One other thing it may also have, according to a patent filed by Nintendo recently, is the ability to swap out the four main input areas for a customisable controller - though there are some points (such as motorised circle pads for haptic feedback) that possibly mean these two possibilities cancel eachother out.
The source on the above specs is apparently reliable, but it's also worth pointing out that they come with a slight level of detail that we don't even have for the Nintendo devices that already actually exist - because Nintendo just doesn't normally make that stuff common knowledge. Although, if the source is in a development role, there's a good chance the NDA that they're breaking comes with a level of extra detail.
As crazy as the idea of a combined console and handheld sounds, the fact is that the writing has been on the wall for this idea for some time. The Wii U is not that far removed from the idea as it is - the Gamepad is already a limited, tethered handheld controller, and that same idea has been explored even more thoroughly by Sony in the relationship between the PS4 and PS Vita.
It's also one of the few logical paths left for Nintendo to travel on in the console space. The Wii U is a demonstration that Nintendo's falling-back from the main competition with Sony and Microsoft has put it at a massive disadvantage in the home console space now that these devices are not only about a lot more than just games, but effectively developed in an entirely different world than Nintendo is prepared to move into. The shared architecture of the PS4, Xbox One and PC make them almost homogeneous in terms of development, and this is the future of non-handheld development. Nintendo can either choose to get back into that race with a very powerful machine that can directly compete with the PS4 and Xbox One, or they can choose to get out of it entirely and walk their own path. That same decision is the one that they had to make for the Wii U in the first place, and despite being a relative failure for it, it's unlikely that they'll change tracks now.

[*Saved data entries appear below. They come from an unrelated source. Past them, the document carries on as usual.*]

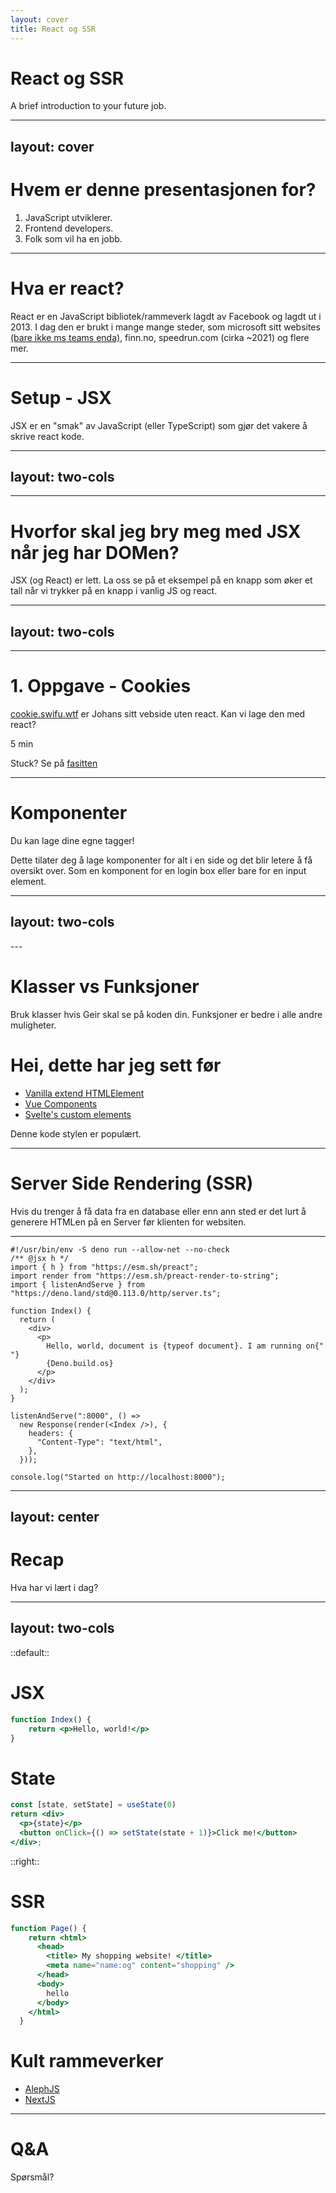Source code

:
 ```yaml
---
layout: cover
title: React og SSR
---
```


# React og SSR

A brief introduction to your future job.

---
layout: cover
---

# Hvem er denne presentasjonen for?
1. JavaScript utviklerer.
2. Frontend developers.
3. Folk som vil ha en jobb.

---

# Hva er react?

React er en JavaScript bibliotek/rammeverk lagdt av Facebook og lagdt ut i 2013.
I dag den er brukt i mange mange steder, som microsoft sitt websites
[(bare ikke ms teams enda)](https://twitter.com/rishmsft/status/1408085784016539653),
finn.no, speedrun.com (cirka ~2021) og flere mer.

---

# Setup - JSX

JSX er en "smak" av JavaScript (eller TypeScript) som gjør det vakere å skrive
react kode.

<!--
Først trenger du en "kompilator" fra JSX til vanlig JavaScript. Jeg skrev min egen [liten skript](../compiler.ts) med [deno](https://deno.land) og [swc](https://deno.land/x/swc), men vanlig vis skal du se mange kompilatorer, som webpack, babel, eller TypeScript (som deno bruker hvis `--no-check` er **ikke** brukt, eller så bruker den swc som er en rust ting blah blah ikke viktig)

JSX sitt mål er å få dine visuele og logikk regler sammen i et fil. Den bruker XML (eller HTML) syntax i JavaScript for å gjøre det veldig lett å forstå.

Det er best forklært med en eksempel.
-->

---
layout: two-cols
---

<template v-slot:default>

- JSX

```jsx {all|4-10}
/** @jsx h */
import { h, render } from "https://esm.sh/preact";

function Index() {
  return (
    <p id="msg">
      Hello, world!
    </p>
  );
}

render(<Index />, document.getElementById("react"));
```

</template>
<template v-slot:right>

- Vanilla

```js {all|3-9}
import { h, render } from "https://esm.sh/preact";

function Index() {
  return (
    h("p", {
      id: "msg",
    }, "Hello, world!")
  );
}

render(h(Index, null), document.getElementById("react"));
```

</template>

---

# Hvorfor skal jeg bry meg med JSX når jeg har DOMen?

JSX (og React) er lett. La oss se på et eksempel på en knapp som øker et tall
når vi trykker på en knapp i vanlig JS og react.

---
layout: two-cols
---

<template v-slot:default>

- React

```jsx
/**
 * @jsx h
 * @jsxFrag Fragment
 */
import { Fragment, h, render } from "https://esm.sh/preact";
import { useState } from "https://esm.sh/preact/hooks";

function Index() {
  const [number, setNumber] = useState(0);
  return (
    <>
      <p>
        Hello, world!
        <br />
        {number}
      </p>
      <button onClick={() => setNumber(number + 1)}>
        Click me
      </button>
    </>
  );
}

render(<Index />, document.getElementById("react"));
```

</template>
<template v-slot:right>

- Vanlilla

```js
let number = 0;
const numberEl = document.createElement("p");
const buttonEl = document.createElement("button");
const targetEl = document.getElementById("vanilla");

numberEl.innerText = number;
buttonEl.onclick = () => numberEl.innerText = ++number;
buttonEl.innerText = "Press me!";
targetEl.innerHTML = `Hello, world`;

targetEl.appendChild(numberEl);
targetEl.appendChild(buttonEl);
```

</template>

<!--
Her fra skal eksempler bare øke i komplessitet, med bruk av react hooks, som `useEffect` som lar deg kjøre funksjoner når variabler endrer, ting som er mulig i vanilla JS, men da må du gjenoppfinne hjulet når det kommer om event handling.
-->

---

# 1. Oppgave - Cookies
[cookie.swifu.wtf](https://cookie.swifu.wtf/) er Johans sitt vebside uten react. Kan vi lage den med react?

5 min

Stuck? Se på [fasitten](https://git.aninternettroll.xyz/aninternettroll/react-webinar/src/branch/master/1_excercise_cookie/index.tsx) 

---

# Komponenter

Du kan lage dine egne tagger!

Dette tilater deg å lage komponenter for alt i en side og det blir letere å få
oversikt over. Som en komponent for en login box eller bare for en input
element.

---
layout: two-cols
---

<template v-slot:default>

```tsx {8-26|8}
/**
 * @jsx h
 * @jsxFrag Fragment
 */
import { Component, Fragment, h, render } from "https://esm.sh/preact";
import { useState } from "https://esm.sh/preact/hooks";

class Counter extends Component {
  constructor() {
    super();
    this.state = { number: 0 };
  }

  onClick() {
    this.setState({ number: this.state.number + 1 });
  }

  render() {
    return (
      <div>
        {number}
        <button onInput={this.onClick}>Click me!</button>
      </div>
    );
  }
}
```

</template>

<template v-slot:right>

```tsx {1-7|1|1,11-14}
function Hello() {
  return (
    <h1>
      Hello, world!
    </h1>
  );
}

function Index() {
  return (
    <>
      <Hello />
      <Counter />
    </>
  );
}

render(<Index />, document.body);
```

</template>
---

# Klasser vs Funksjoner

Bruk klasser hvis Geir skal se på koden din. Funksjoner er bedre i alle andre
muligheter.

# Hei, dette har jeg sett før

- [Vanilla extend HTMLElement](https://developer.mozilla.org/en-US/docs/Web/Web_Components/Using_custom_elements)
- [Vue Components](https://vuejs.org/v2/guide/#Composing-with-Components)
- [Svelte's custom elements](https://svelte.dev/docs#Custom_element_API)

Denne kode stylen er populært.

---

# Server Side Rendering (SSR)

Hvis du trenger å få data fra en database eller enn ann sted er det lurt å generere HTMLen på en Server før klienten for websiten. 

---

```tsx {all|7-16,19}
#!/usr/bin/env -S deno run --allow-net --no-check
/** @jsx h */
import { h } from "https://esm.sh/preact";
import render from "https://esm.sh/preact-render-to-string";
import { listenAndServe } from "https://deno.land/std@0.113.0/http/server.ts";

function Index() {
  return (
    <div>
      <p>
        Hello, world, document is {typeof document}. I am running on{" "}
        {Deno.build.os}
      </p>
    </div>
  );
}

listenAndServe(":8000", () =>
  new Response(render(<Index />), {
    headers: {
      "Content-Type": "text/html",
    },
  }));

console.log("Started on http://localhost:8000");
```

---
layout: center
---

# Recap
Hva har vi lært i dag?

---
layout: two-cols
---

::default::

# JSX
```jsx
function Index() {
    return <p>Hello, world!</p>
}
```

# State
```jsx
const [state, setState] = useState(0)
return <div>
  <p>{state}</p>
  <button onClick={() => setState(state + 1)}>Click me!</button>
</div>;
```

::right::

# SSR 
```jsx
function Page() {
    return <html>
      <head>
        <title> My shopping website! </title>
        <meta name="name:og" content="shopping" />
      </head>
      <body>
        hello 
      </body>
    </html>
  }
```

# Kult rammeverker
* [AlephJS](https://alephjs.org)
* [NextJS](https://nextjs.org)

---

# Q&A 
Spørsmål?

The handheld side of Nintendo's business, meanwhile, has seen off every challenge set on it with (eventually) deft aplomb. The PSP was meant to kill it, the PS Vita was meant to kill it, Android and iOS were meant to kill it - even the 3DS itself was meant to be the final downfall of the entire handheld division after it massively stumbled after launch. However, despite it all, the 3DS is now enjoying levels of success relative to Nintendo's best platforms. Nintendo's handhelds (not in least thanks to Pokemon), are a reliably strong field for the company and have something that the Wii U does not - a lack of direct competition.
It has stood to reason for a while, then, that the most likely outcome of the Wii U's failure and the 3DS' success, is that the handheld business would take over the console business and that the two would become one. One part home console for playing more beefy games on your TV, one part handheld for playing games like Pokemon on away from your couch - and combined together, the ability to stream your console game to your handheld for portable off-TV play of your combined system library. And the fact that you can already do the majority of this through the Wii U and PS4/Vita today is what makes this Nintendo Fusion rumour so viable - it's actually the only logical next step.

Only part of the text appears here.